CS 70 - Lecture 26 - Mar 28, 2011 - 10 Evans

Goals for today (read Note 15):    
    quick review of random variables and expectation
    important distributions

 DEF: Let S be the sample space of a given experiment, with probability 
      function P. A _random variable_ is a function f:S -> Reals.

 EX 1: Flip a biased coin once, S1 = {H,T}, P1(H) = p, 
       f1(x) = {1 if x=H, -1 if x=T}
       f1 = amount you win (if f1 = 1) (or lose, if f1 = -1) if you bet $1 on H.

 EX 2: Flip a biased coin n times, S2 = {all sequences of H, T of length n}
       P2(x) = p^#H * (1-p)^(n-#H)   where #H = #Heads in x, n-#H = #Tails
       f2(x) = #H - #T = #H - (n-#H) = 2*#H - n
       f2 = amount you win (or lose) if you bet $1 on H on each flip

 DEF: Given S, P and random variable f, the _Expected Value_
      (also called Mean or Average) of f is 
          E(f) = sum_{all x in S} P(x)*f(x)

 EX 1: E(f1) = 1*p + (-1)*(1-p) = 2*p-1
 EX 2: E(f2) = sum over all 2^n sequences x of n Heads and Tails, of
                 (2*#H-n) * p^#H*(1-p)^(n-#H)
       prefer something simpler to sum

 DEF: P(f=r) = sum_{all x in S such that f(x)=r} P(x)

 DEF: We call the set of pairs of values 
        {(r,P(f=r)) for all r in the range of f} 
      the distribution of f.

 Thm 1: E(f) = sum_{numbers r in range of f} r*P(f=r)

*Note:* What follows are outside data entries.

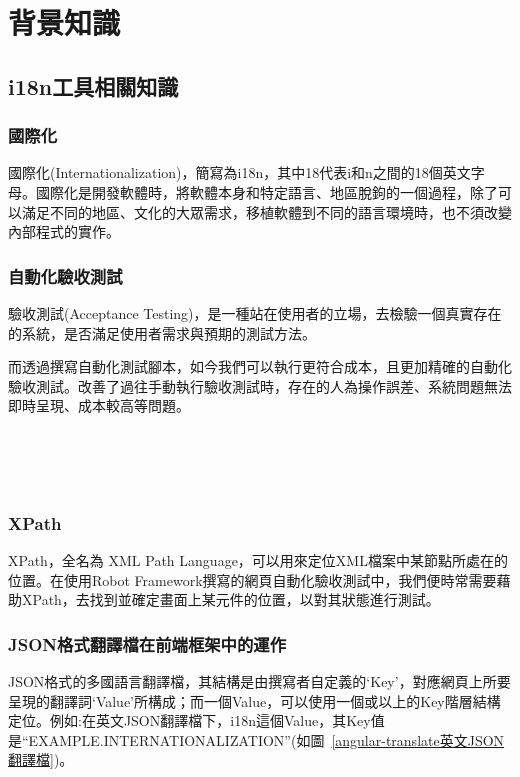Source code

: \chapter{背景知識}

\section{i18n工具相關知識}

\subsection{國際化}
國際化(Internationalization)\cite{internationalization}，簡寫為i18n，其中18代表i和n之間的18個英文字母。國際化是開發軟體時，將軟體本身和特定語言、地區脫鉤的一個過程，除了可以滿足不同的地區、文化的大眾需求，移植軟體到不同的語言環境時，也不須改變內部程式的實作。

\subsection{自動化驗收測試}
驗收測試(Acceptance Testing)\cite{se}，是一種站在使用者的立場，去檢驗一個真實存在的系統，是否滿足使用者需求與預期的測試方法。

而透過撰寫自動化測試腳本\cite{AT}，如今我們可以執行更符合成本，且更加精確的自動化驗收測試。改善了過往手動執行驗收測試時，存在的人為操作誤差、系統問題無法即時呈現、成本較高等問題。

\hspace*{\fill} \\
\\ \hspace*{\fill} \\
\subsection{XPath}
XPath\cite{xpath}，全名為 XML Path Language，可以用來定位XML檔案中某節點所處在的位置。在使用Robot Framework撰寫的網頁自動化驗收測試中，我們便時常需要藉助XPath，去找到並確定畫面上某元件的位置，以對其狀態進行測試。

\subsection{JSON格式翻譯檔在前端框架中的運作}
JSON格式\cite{json}的多國語言翻譯檔，其結構是由撰寫者自定義的‘Key’，對應網頁上所要呈現的翻譯詞‘Value’所構成；而一個Value，可以使用一個或以上的Key階層結構定位。例如:在英文JSON翻譯檔下，i18n這個Value，其Key值是“EXAMPLE.INTERNATIONALIZATION”(如圖~\ref{angular-translate英文JSON翻譯檔})。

 EX 1: P(H) = P(f1=1) = p, P(T) = P(f1=-1) = 1-p
       so E(f1) = 1*p + (-1)*(1-p) = 2*p-1, same as before

 EX 2: P(f2 = r) = P(#H - #T = r) = P(2*#H - n = r)
       = P(#H = (n+r)/2)
       = { p^((n+r)/2) * (1-p)^((n-r)/2)  if (n+r) is even
         { 0 otherwise,   eg when n=1 and r=0
       so E(f2) = sum_{r = -n to n by steps of 2}
                  r * p^((n+r)/2) * (1-p)^((n-r))/2)
       This only has n+1 terms to sum instead of 2^n as before,
       but we still want something simpler.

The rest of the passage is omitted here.